Sandi (author) from Greenfield, Wisconsin on September 22, 2011:

I know nothing about cars, WillStarr. Thanks so much for your knowledge. Cars can be such a pain, right?

WillStarr from Phoenix, Arizona on September 22, 2011:

They always claim it stripped when they took it out, something that's nearly impossible.

BTW, rusted bolts either come loose or break. They don't strip.

Sandi (author) from Greenfield, Wisconsin on September 22, 2011:

I was suspicious Will Starr and did call the place to see what happened. Deny, deny, deny, right? I'm sure you are correct. Your initial comment about the 'OIL' pan made me smile. Thank you for that:) and thanks for stopping by.

WillStarr from Phoenix, Arizona on September 21, 2011:

I really doubt the original oil change claim that the drain plug was rusted, because those threads are constantly covered in oil (it's an 'OIL' pan!)

I've had two different fast lube idiots strip the plug on my trucks, not when they took it off, but when they tried to put it back in, and that's almost certainly what happened to your son's car. They don't like to use torque wrenches!

They almost certainly lied to you, and owe you a new oil pan, installed!

Sandi (author) from Greenfield, Wisconsin on September 21, 2011:

Thanks POWERS1205. From what I understand the plug rusting (or whatever made it impossible to get out)on an Intrepid is pretty common but once it is removed the threads are stripped.
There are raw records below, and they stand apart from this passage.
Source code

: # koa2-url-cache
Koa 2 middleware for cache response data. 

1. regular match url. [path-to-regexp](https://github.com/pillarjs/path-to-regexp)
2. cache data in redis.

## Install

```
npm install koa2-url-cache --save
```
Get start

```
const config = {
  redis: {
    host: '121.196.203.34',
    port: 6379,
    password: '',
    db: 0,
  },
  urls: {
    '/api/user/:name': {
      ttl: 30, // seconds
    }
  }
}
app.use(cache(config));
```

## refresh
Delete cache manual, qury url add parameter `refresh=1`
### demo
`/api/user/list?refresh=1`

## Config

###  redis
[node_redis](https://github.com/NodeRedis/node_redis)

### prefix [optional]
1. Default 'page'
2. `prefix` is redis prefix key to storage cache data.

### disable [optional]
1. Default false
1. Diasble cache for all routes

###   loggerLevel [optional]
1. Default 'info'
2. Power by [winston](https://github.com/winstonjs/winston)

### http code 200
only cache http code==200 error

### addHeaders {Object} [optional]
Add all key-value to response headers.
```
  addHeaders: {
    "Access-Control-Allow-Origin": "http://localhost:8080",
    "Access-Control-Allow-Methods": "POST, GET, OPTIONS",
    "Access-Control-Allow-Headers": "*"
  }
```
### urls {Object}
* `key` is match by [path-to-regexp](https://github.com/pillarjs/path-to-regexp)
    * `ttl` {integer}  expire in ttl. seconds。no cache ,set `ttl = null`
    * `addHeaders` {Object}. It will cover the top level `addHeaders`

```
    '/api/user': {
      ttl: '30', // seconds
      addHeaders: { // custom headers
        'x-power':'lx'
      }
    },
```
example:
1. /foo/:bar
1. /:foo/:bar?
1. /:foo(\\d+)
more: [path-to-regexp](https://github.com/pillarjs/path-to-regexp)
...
It was quite a dilemma but this repair seems to have worked out well so far. Thank God for people that know about car repair (like you:)!

POWERS1205 on September 21, 2011:

That's pretty neat! I haven't seen one of those set-ups yet. In our shop, we have a kit that allows you to oversize the hole slightly. Then a special tool is used to tap the hole and then install a new drain plug that is oversized. It works great as long as the original threads are part of the pan wall. Some vehicles have a nut welded on the inside of the pan. Those would definitely be good candidates for that repair you wrote about.